Сам он назвал «Хуторок» русской балладой, ощущая его своеобразие, его необычность, может быть, большую сравнительно с собственно песнями сложность. Многое здесь идет от песни и объединяет с нею:
За рекой, на горе,
Лес зеленый шумит;
Под горой, за рекой,
Хуторочек стоит.
Сам «пейзаж» Кольцова, как правило, предельно прост, не детализирован, не прописан. В него не вглядываются, как то было бы в литературе, в него не вживаются – в нем живут. И здесь у Кольцова, как в народной песне, как в сказке: просто «гора», да «река», да «лес», опять же по самой простой формуле – «зеленый». То же ведь и в другой балладе – «Ночь» («Эта песня пахнет какой-то русской балладой», – отметил автор):
Лишь зеленый сад
Под горой чернел.
И герои в «Хуторке» песенно однозначны: просто «молодая вдова», «рыбак», «купец», «удалой молодец» – претенденты на нее – соперники. Однако уже многогеройность определяет сложную, непесенную композицию, появляются целые монологи и диалоги (а точнее сказать, «арии» и «дуэты»). Зрелый Кольцов особенно сильно тяготеет к какой-то сложной, большой литературной форме. Но к такой, которая в то же время не разлучила бы с музыкой. Вообще Кольцов с особым тщанием собирал оперные либретто и сам очень хотел написать либретто для онеры. «Хуторок» являет, по сути, «маленькую оперу», потому что в основе лежит опять-таки подлинно драматическая ситуация с гибелью героев, хотя рассказа о самой этой гибели, об убийстве, по законам балладной поэтики, предполагающей таинственность и недосказанность, нет. А ведь в основе стихотворения лежит, как свидетельствовали современники, реальный факт; в степи, в деревушке Титчихе молодую вдову любил молодой лесник, который однажды, застав у нее в доме местного рыбака и богатого купца, устроил кровавую расправу.

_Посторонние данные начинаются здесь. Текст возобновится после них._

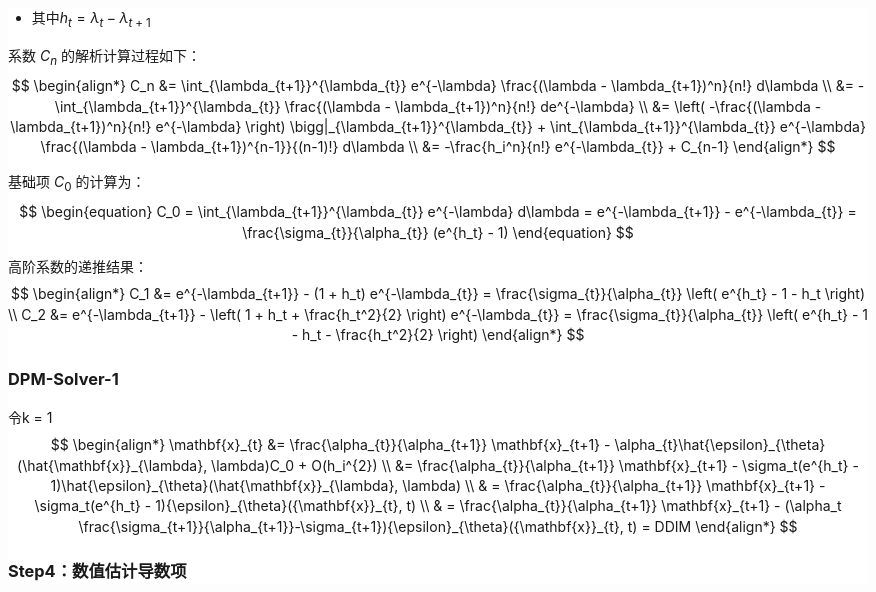 * 其中$h_{t}= \lambda_t - \lambda_{t+1}$

系数 $C_n$ 的解析计算过程如下：
$$
\begin{align*}
C_n &= \int_{\lambda_{t+1}}^{\lambda_{t}} e^{-\lambda} \frac{(\lambda - \lambda_{t+1})^n}{n!} d\lambda \\
&= -\int_{\lambda_{t+1}}^{\lambda_{t}} \frac{(\lambda - \lambda_{t+1})^n}{n!} de^{-\lambda} \\
&= \left( -\frac{(\lambda - \lambda_{t+1})^n}{n!} e^{-\lambda} \right) \bigg|_{\lambda_{t+1}}^{\lambda_{t}} + \int_{\lambda_{t+1}}^{\lambda_{t}} e^{-\lambda} \frac{(\lambda - \lambda_{t+1})^{n-1}}{(n-1)!} d\lambda \\
&= -\frac{h_i^n}{n!} e^{-\lambda_{t}} + C_{n-1}
\end{align*}
$$


基础项 $C_0$ 的计算为：
$$
\begin{equation}
C_0 = \int_{\lambda_{t+1}}^{\lambda_{t}} e^{-\lambda} d\lambda = e^{-\lambda_{t+1}} - e^{-\lambda_{t}} = \frac{\sigma_{t}}{\alpha_{t}} (e^{h_t} - 1)
\end{equation}
$$


高阶系数的递推结果：
$$
\begin{align*}
C_1 &= e^{-\lambda_{t+1}} - (1 + h_t) e^{-\lambda_{t}} = \frac{\sigma_{t}}{\alpha_{t}} \left( e^{h_t} - 1 - h_t \right)  \\
C_2 &= e^{-\lambda_{t+1}} - \left( 1 + h_t + \frac{h_t^2}{2} \right) e^{-\lambda_{t}} = \frac{\sigma_{t}}{\alpha_{t}} \left( e^{h_t} - 1 - h_t - \frac{h_t^2}{2} \right) 
\end{align*}
$$


### DPM-Solver-1

令k = 1
$$
\begin{align*}
\mathbf{x}_{t} &= \frac{\alpha_{t}}{\alpha_{t+1}} \mathbf{x}_{t+1} - \alpha_{t}\hat{\epsilon}_{\theta}(\hat{\mathbf{x}}_{\lambda}, \lambda)C_0  + O(h_i^{2}) \\
&= \frac{\alpha_{t}}{\alpha_{t+1}} \mathbf{x}_{t+1} - \sigma_t(e^{h_t} - 1)\hat{\epsilon}_{\theta}(\hat{\mathbf{x}}_{\lambda}, \lambda) \\
& = \frac{\alpha_{t}}{\alpha_{t+1}} \mathbf{x}_{t+1} - \sigma_t(e^{h_t} - 1){\epsilon}_{\theta}({\mathbf{x}}_{t}, t) \\
& = \frac{\alpha_{t}}{\alpha_{t+1}} \mathbf{x}_{t+1} - (\alpha_t \frac{\sigma_{t+1}}{\alpha_{t+1}}-\sigma_{t+1}){\epsilon}_{\theta}({\mathbf{x}}_{t}, t) = DDIM
\end{align*}
$$

### Step4：数值估计导数项
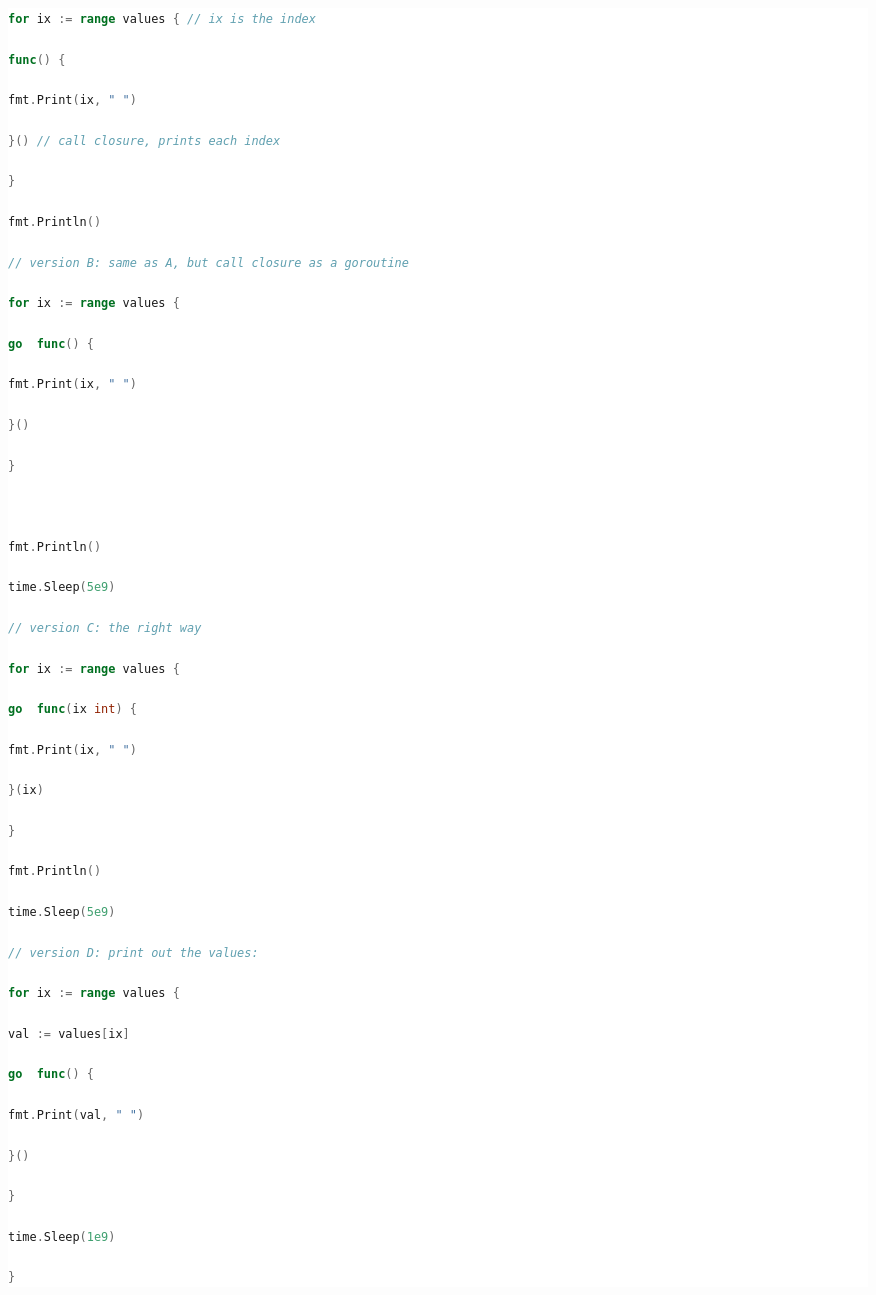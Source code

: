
 ```go
for ix := range values { // ix is the index

func() {

fmt.Print(ix, " ")

}() // call closure, prints each index

}

fmt.Println()

// version B: same as A, but call closure as a goroutine

for ix := range values {

go  func() {

fmt.Print(ix, " ")

}()

}

  

fmt.Println()

time.Sleep(5e9)

// version C: the right way

for ix := range values {

go  func(ix int) {

fmt.Print(ix, " ")

}(ix)

}

fmt.Println()

time.Sleep(5e9)

// version D: print out the values:

for ix := range values {

val := values[ix]

go  func() {

fmt.Print(val, " ")

}()

}

time.Sleep(1e9)

}
```
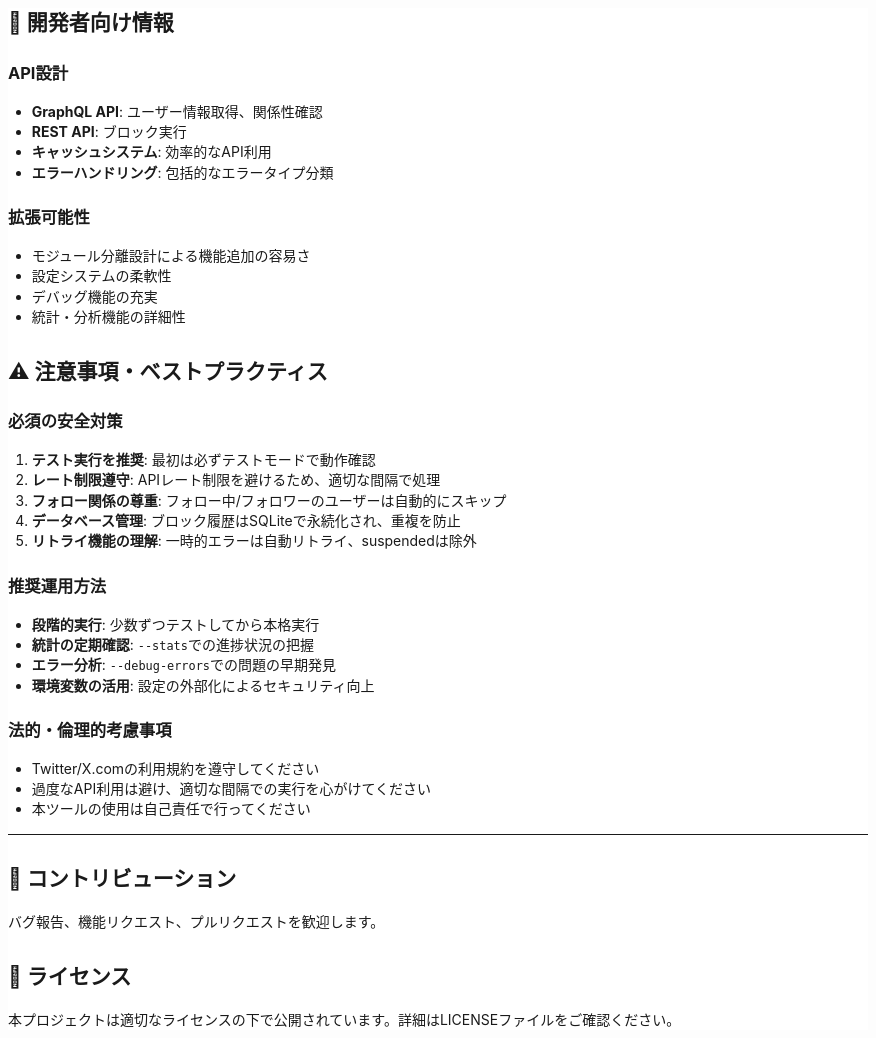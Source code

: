 ## 🔧 開発者向け情報

### API設計

- **GraphQL API**: ユーザー情報取得、関係性確認
- **REST API**: ブロック実行
- **キャッシュシステム**: 効率的なAPI利用
- **エラーハンドリング**: 包括的なエラータイプ分類

### 拡張可能性

- モジュール分離設計による機能追加の容易さ
- 設定システムの柔軟性
- デバッグ機能の充実
- 統計・分析機能の詳細性

## ⚠️ 注意事項・ベストプラクティス

### 必須の安全対策

1. **テスト実行を推奨**: 最初は必ずテストモードで動作確認
2. **レート制限遵守**: APIレート制限を避けるため、適切な間隔で処理
3. **フォロー関係の尊重**: フォロー中/フォロワーのユーザーは自動的にスキップ
4. **データベース管理**: ブロック履歴はSQLiteで永続化され、重複を防止
5. **リトライ機能の理解**: 一時的エラーは自動リトライ、suspendedは除外

### 推奨運用方法

- **段階的実行**: 少数ずつテストしてから本格実行
- **統計の定期確認**: `--stats`での進捗状況の把握
- **エラー分析**: `--debug-errors`での問題の早期発見
- **環境変数の活用**: 設定の外部化によるセキュリティ向上

### 法的・倫理的考慮事項

- Twitter/X.comの利用規約を遵守してください
- 過度なAPI利用は避け、適切な間隔での実行を心がけてください
- 本ツールの使用は自己責任で行ってください

---

## 🤝 コントリビューション

バグ報告、機能リクエスト、プルリクエストを歓迎します。

## 📜 ライセンス

本プロジェクトは適切なライセンスの下で公開されています。詳細はLICENSEファイルをご確認ください。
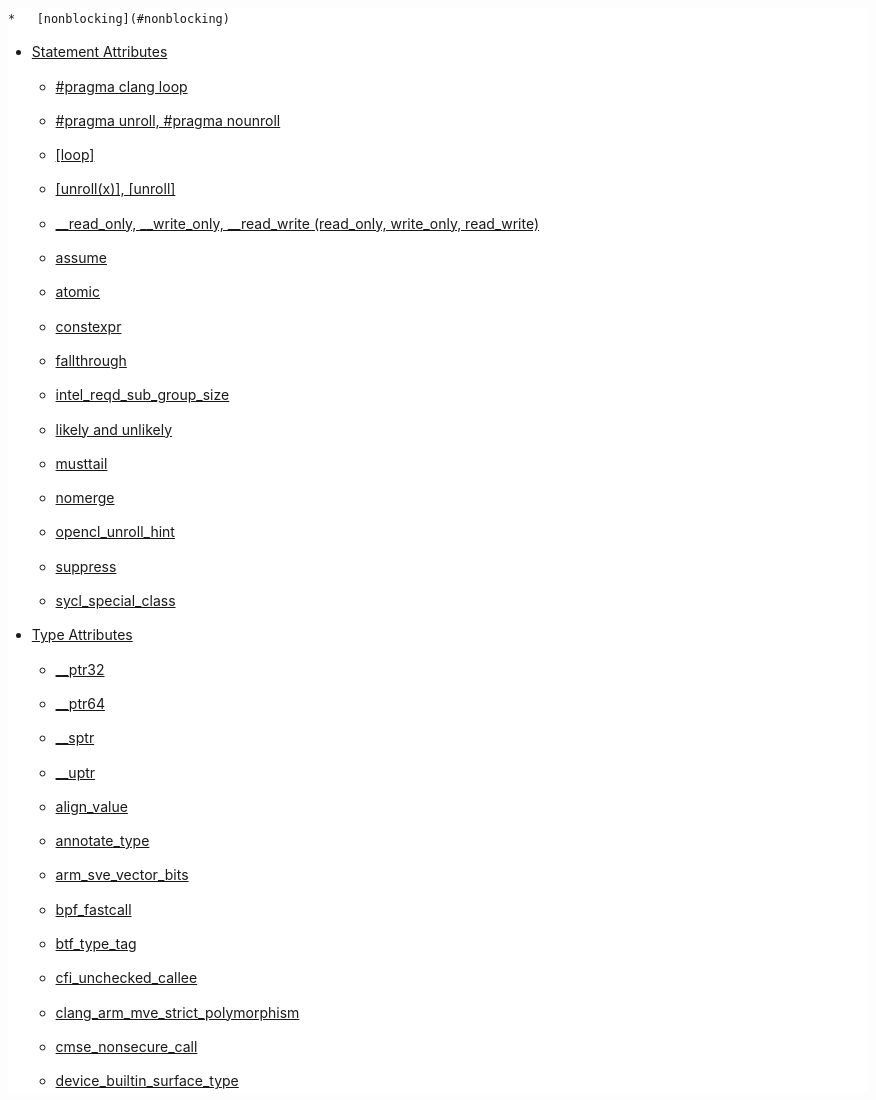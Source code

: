     *   [nonblocking](#nonblocking)
        
*   [Statement Attributes](#statement-attributes)
    
    *   [#pragma clang loop](#pragma-clang-loop)
        
    *   [#pragma unroll, #pragma nounroll](#pragma-unroll-pragma-nounroll)
        
    *   [\[loop\]](#loop)
        
    *   [\[unroll(x)\], \[unroll\]](#unroll-x-unroll)
        
    *   [\_\_read\_only, \_\_write\_only, \_\_read\_write (read\_only, write\_only, read\_write)](#read-only-write-only-read-write-read-only-write-only-read-write)
        
    *   [assume](#id13)
        
    *   [atomic](#atomic)
        
    *   [constexpr](#constexpr)
        
    *   [fallthrough](#fallthrough)
        
    *   [intel\_reqd\_sub\_group\_size](#intel-reqd-sub-group-size)
        
    *   [likely and unlikely](#likely-and-unlikely)
        
    *   [musttail](#musttail)
        
    *   [nomerge](#nomerge)
        
    *   [opencl\_unroll\_hint](#opencl-unroll-hint)
        
    *   [suppress](#suppress)
        
    *   [sycl\_special\_class](#sycl-special-class)
        
*   [Type Attributes](#type-attributes)
    
    *   [\_\_ptr32](#ptr32)
        
    *   [\_\_ptr64](#ptr64)
        
    *   [\_\_sptr](#sptr)
        
    *   [\_\_uptr](#uptr)
        
    *   [align\_value](#align-value)
        
    *   [annotate\_type](#annotate-type)
        
    *   [arm\_sve\_vector\_bits](#arm-sve-vector-bits)
        
    *   [bpf\_fastcall](#bpf-fastcall)
        
    *   [btf\_type\_tag](#btf-type-tag)
        
    *   [cfi\_unchecked\_callee](#cfi-unchecked-callee)
        
    *   [clang\_arm\_mve\_strict\_polymorphism](#clang-arm-mve-strict-polymorphism)
        
    *   [cmse\_nonsecure\_call](#cmse-nonsecure-call)
        
    *   [device\_builtin\_surface\_type](#device-builtin-surface-type)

Впрочем, у Кольцова дело даже не в убийстве самом по себе.
Сюжет с убийством возникает на основе широкой драматической коллизии – очень русской, очень национальной. Вот почему сам Кольцов, с одной стороны, отделяет свою песню от драмы в «обширном смысле страстей человеческих» (если учитывать взгляды прежде всего самого Кольцова, можно было бы сказать: шекспировских), с другой стороны, полагает, что она «бредет», если «глянуть на степь, на хутор, да на небо», то есть, если «глянуть» под чисто национальным углом зрения. И называет поэт ее русской балладой. Есть в этой «русской балладе» одно начало. Это разгул. И не только удалой молодец – этот тать полуночный, и уж, во всяком случае, тот, что спуску не даст, – стихию разгула несут все герои. Погулять, погулять, несмотря ни на что. Это слово здесь при каждом. И рыбак:
Погулять, ночевать
В хуторочек приплыл.
И молодая вдова:
Завтра ж, друг мой, с тобой
Гулять рада весь день.
И купец:
А под случай попал —
На здоровье гуляй!
Слово не случайное. Это не вообще веселье, а именно гулянье «под случай» попавших русских людей – разгул вопреки всему: уговору, погоде, врагу. Это «трын-трава» и «пропади все пропадом». Это разгул, идущий под знамением грозных роковых примет, совершающихся под знаком смерти, разгул погибельный. В том же 1839 году, когда был написан «Хуторок», в другой песне, «Путь», Кольцов почти в тех же словах и образах, что и в «Хуторке», выразил ту же драматическую коллизию: и в погибельности – да песня:
И чтоб с горем, в пиру,
Быть с веселым лицом;
На погибель идти —
Песни петь соловьем!
«Он, – отметил Белинский, – носил в себе все элементы русского духа, в особенности страшную силу в страдании и в наслаждении, способность бешено предаваться печали и веселию и вместо того, чтобы падать под бременем самого отчаяния, способность находить в нем какое-то буйное, удалое, размашистое упоение…»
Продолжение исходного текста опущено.